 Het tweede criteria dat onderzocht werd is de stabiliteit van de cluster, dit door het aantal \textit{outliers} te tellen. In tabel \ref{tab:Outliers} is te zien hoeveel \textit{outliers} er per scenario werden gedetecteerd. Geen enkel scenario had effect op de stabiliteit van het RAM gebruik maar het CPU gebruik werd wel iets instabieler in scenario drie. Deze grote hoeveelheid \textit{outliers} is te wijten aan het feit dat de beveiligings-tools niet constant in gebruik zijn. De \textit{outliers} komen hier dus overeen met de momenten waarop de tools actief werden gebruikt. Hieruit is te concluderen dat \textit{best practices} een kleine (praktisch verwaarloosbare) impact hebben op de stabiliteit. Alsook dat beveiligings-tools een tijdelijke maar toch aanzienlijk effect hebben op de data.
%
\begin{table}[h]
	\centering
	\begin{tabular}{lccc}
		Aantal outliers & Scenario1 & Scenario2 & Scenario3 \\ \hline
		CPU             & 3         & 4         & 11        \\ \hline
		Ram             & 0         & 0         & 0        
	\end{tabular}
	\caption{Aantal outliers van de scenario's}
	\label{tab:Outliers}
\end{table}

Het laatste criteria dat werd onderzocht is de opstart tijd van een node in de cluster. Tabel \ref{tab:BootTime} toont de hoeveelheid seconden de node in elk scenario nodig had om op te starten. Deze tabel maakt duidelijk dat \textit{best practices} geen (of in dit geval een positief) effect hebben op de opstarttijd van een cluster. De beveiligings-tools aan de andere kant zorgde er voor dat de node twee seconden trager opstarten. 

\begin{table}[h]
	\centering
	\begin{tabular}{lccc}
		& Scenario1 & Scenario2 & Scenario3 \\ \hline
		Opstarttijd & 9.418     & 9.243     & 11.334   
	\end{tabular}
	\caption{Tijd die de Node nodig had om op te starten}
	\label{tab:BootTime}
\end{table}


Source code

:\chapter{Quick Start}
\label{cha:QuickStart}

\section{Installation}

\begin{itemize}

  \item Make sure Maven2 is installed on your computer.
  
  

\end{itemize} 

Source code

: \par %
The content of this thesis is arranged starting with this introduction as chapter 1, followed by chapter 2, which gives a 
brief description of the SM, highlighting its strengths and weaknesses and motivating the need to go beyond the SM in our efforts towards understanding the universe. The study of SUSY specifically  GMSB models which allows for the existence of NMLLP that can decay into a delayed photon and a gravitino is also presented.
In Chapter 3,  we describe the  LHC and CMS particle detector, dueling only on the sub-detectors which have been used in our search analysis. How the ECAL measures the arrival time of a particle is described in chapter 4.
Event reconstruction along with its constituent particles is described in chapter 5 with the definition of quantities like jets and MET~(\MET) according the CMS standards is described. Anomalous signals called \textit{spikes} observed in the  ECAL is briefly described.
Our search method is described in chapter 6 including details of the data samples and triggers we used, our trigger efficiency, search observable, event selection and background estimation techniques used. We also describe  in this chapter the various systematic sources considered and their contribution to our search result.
# # # # # # #
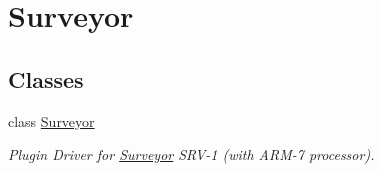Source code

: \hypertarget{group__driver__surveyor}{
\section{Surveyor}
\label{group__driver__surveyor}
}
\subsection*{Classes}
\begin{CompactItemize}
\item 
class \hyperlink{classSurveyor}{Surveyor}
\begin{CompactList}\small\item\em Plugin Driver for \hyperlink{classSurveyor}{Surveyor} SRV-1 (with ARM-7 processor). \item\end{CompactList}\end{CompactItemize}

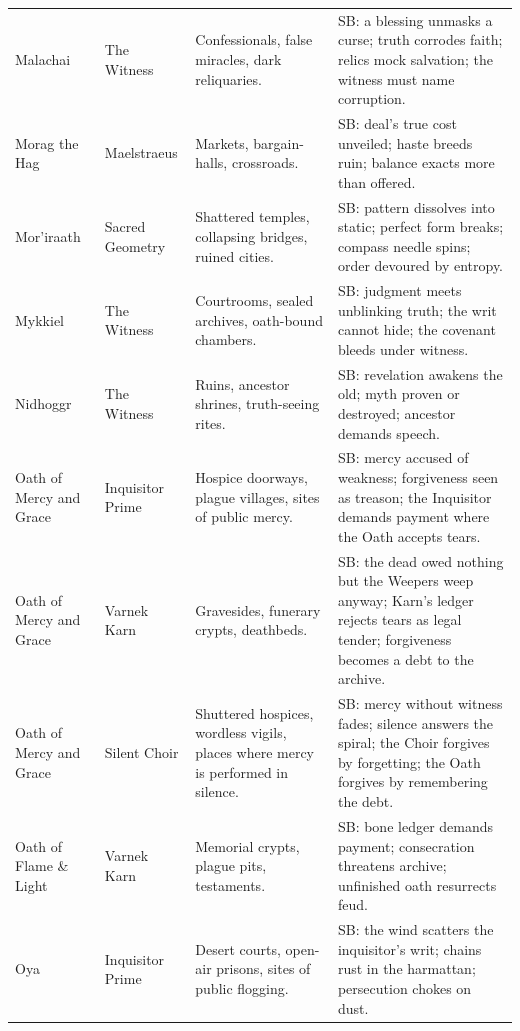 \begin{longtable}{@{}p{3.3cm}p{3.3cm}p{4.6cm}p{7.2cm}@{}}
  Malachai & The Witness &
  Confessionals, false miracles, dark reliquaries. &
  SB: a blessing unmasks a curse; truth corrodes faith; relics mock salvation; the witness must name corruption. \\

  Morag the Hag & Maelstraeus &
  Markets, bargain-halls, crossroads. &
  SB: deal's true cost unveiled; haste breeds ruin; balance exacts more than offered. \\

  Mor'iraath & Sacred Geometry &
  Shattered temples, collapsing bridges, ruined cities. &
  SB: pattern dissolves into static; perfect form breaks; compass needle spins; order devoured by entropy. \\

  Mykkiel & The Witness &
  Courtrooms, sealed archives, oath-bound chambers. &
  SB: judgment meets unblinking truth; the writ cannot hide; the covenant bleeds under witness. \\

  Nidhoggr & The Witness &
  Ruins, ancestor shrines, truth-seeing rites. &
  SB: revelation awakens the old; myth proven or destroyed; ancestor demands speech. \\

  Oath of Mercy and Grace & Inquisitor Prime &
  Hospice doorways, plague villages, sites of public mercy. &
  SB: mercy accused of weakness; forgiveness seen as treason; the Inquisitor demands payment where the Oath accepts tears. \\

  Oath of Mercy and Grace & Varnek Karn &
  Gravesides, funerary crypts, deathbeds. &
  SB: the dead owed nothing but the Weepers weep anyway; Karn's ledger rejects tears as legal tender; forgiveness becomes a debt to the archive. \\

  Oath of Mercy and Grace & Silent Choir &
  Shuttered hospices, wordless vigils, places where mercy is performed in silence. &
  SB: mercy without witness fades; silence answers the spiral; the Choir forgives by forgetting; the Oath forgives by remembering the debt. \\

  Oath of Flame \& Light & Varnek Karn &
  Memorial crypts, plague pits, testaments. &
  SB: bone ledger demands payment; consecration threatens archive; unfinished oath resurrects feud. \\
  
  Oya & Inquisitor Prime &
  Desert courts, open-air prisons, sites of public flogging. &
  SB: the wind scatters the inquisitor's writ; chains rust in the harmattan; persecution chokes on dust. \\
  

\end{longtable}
# # # # # # #
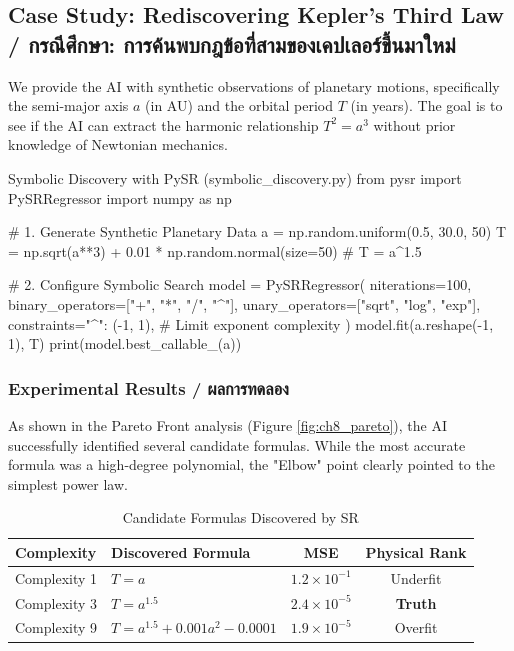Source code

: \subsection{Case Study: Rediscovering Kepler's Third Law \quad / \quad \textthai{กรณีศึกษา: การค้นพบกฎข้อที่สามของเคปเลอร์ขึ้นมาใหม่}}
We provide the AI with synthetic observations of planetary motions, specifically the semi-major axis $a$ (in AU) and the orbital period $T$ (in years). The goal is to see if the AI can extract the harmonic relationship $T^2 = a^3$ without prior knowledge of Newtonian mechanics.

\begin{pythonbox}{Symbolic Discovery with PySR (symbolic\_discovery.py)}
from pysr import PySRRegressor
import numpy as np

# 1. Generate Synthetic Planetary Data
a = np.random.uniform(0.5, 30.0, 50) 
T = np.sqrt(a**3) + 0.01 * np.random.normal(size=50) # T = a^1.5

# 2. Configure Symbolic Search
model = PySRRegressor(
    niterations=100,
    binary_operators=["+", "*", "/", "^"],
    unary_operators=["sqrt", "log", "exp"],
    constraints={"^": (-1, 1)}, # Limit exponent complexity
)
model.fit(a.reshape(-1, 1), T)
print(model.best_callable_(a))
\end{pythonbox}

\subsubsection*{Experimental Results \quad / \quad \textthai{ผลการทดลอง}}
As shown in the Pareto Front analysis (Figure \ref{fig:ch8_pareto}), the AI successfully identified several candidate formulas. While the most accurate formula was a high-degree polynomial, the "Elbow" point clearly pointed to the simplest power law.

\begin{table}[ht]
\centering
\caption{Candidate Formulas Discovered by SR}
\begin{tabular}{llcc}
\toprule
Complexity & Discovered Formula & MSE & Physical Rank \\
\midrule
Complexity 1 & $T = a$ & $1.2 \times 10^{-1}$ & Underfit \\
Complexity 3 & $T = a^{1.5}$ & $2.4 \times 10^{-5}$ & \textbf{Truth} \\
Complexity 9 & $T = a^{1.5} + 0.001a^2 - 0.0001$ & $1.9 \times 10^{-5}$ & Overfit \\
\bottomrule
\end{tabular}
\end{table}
# # # # # # #
◆ What you are asked to do: Each line of the material above either contains the word "crypts" or does not; state how many do, and nothing else.

◆ Output of the exercise: 2